Firstly, pay attention and listen real close,
Forgetting is imminent if we don't engross.

(Chorus)
Repeat it, write it, chunk it and link,
Sleep on it, test yourself, assign meaning,
These are tricks to make retention real sweet,
So when its time to recall, we won't skip a beat.

Rehearse and space, that's a deadly pair,
Gives the brain time to process and repair.
Find patterns, make associations,
It helps make sense of all information.

(Chorus:)
Repeat it, write it, chunk it and link,
Sleep on it, test yourself, assign meaning,
These are tricks to make retention real sweet,
So when its time to recall, we won't skip a beat.
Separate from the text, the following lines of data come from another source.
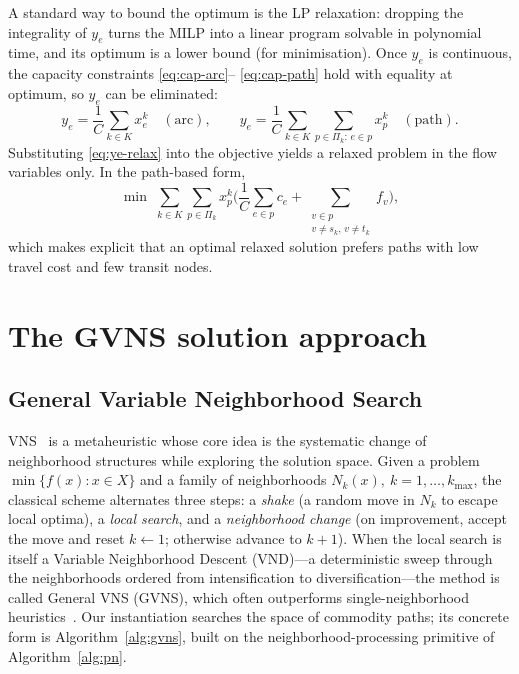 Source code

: \documentclass[runningheads]{llncs}
\begin{document}
A standard way to bound the optimum is the LP relaxation: dropping the
integrality of $y_e$ turns the MILP into a linear program solvable in
polynomial time, and its optimum is a lower bound (for minimisation). Once
$y_e$ is continuous, the capacity constraints \eqref{eq:cap-arc}--%
\eqref{eq:cap-path} hold with equality at optimum, so $y_e$ can be eliminated:
\begin{equation}
y_e=\frac1C\sum_{k\in K} x^k_e \quad(\text{arc}), \qquad
y_e=\frac1C\sum_{k\in K}\sum_{p\in\Pi_k:\,e\in p} x^k_p \quad(\text{path}).
\label{eq:ye-relax}
\end{equation}
Substituting \eqref{eq:ye-relax} into the objective yields a relaxed problem
in the flow variables only. In the path-based form,
\begin{equation}
\min\;\sum_{k\in K}\sum_{p\in\Pi_k} x^k_p
\Bigg(\frac1C\sum_{e\in p} c_e+\sum_{\substack{v\in p\\ v\neq s_k,\,v\neq t_k}}
f_v\Bigg),
\label{eq:relax-path}
\end{equation}
which makes explicit that an optimal relaxed solution prefers paths with low
travel cost and few transit nodes.

\section{The GVNS solution approach}
\label{sec:gvns}

\subsection{General Variable Neighborhood Search}
VNS~\cite{hansen2019,hansen2017} is a metaheuristic whose core idea is the
systematic change of neighborhood structures while exploring the solution space.
Given a problem $\min\{f(x):x\in X\}$ and a family of neighborhoods
$N_k(x),\ k=1,\dots,k_{\max}$, the classical scheme alternates three steps: a
\emph{shake} (a random move in $N_k$ to escape local optima), a \emph{local
search}, and a \emph{neighborhood change} (on improvement, accept the move and
reset $k\!\gets\!1$; otherwise advance to $k\!+\!1$). When the local search is
itself a Variable Neighborhood Descent (VND)---a deterministic sweep through the
neighborhoods ordered from intensification to diversification---the method is
called General VNS (GVNS), which often outperforms single-neighborhood
heuristics~\cite{karakostas2019,mjirda2014}. Our instantiation searches the space
of commodity paths; its concrete form is Algorithm~\ref{alg:gvns}, built on the
neighborhood-processing primitive of Algorithm~\ref{alg:pn}.
\end{document}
Learning every day, expanding our horizons,
Retaining what we learn will help us keep risin'.
It's not just enough to know, gotta remember,
We can achieve greatness, one learned lesson at a time.

(Chorus:)
Repeat it, write it, chunk it and link,
Sleep on it, test yourself, assign meaning,
These are tricks to make retention real sweet,
So when its time to recall, we won't skip a beat.

>> No.15480862

>>15480857
you asked chatgpt to make a cutesy little song about my question?... anyways, I'll take it

>> No.15480866

>>15480843
For math, I've found that Anki helps immensely with long term retention.
Just latex the definitions and major theorems, or screenshot the textbook if you're feeling lazy. Add on a few exercises per week and you should be near peak performance.

>> No.15480871

>>15480866
wow, you've sold me on anki. I've heard great things about it. you're saying it's compatible with latex?

>> No.15480882

>>15480871
Yep, here's some more details https://docs.ankiweb.net/math.html
Managing Anki is a bit stiff when you start out but gets easier in no time, good luck

>> No.15480891

>>15480843
>so, what strategies do /sci/entists have for retaining information
Explain it from zero to your level to professor, a "peer", a first year student, a high school student and a small child.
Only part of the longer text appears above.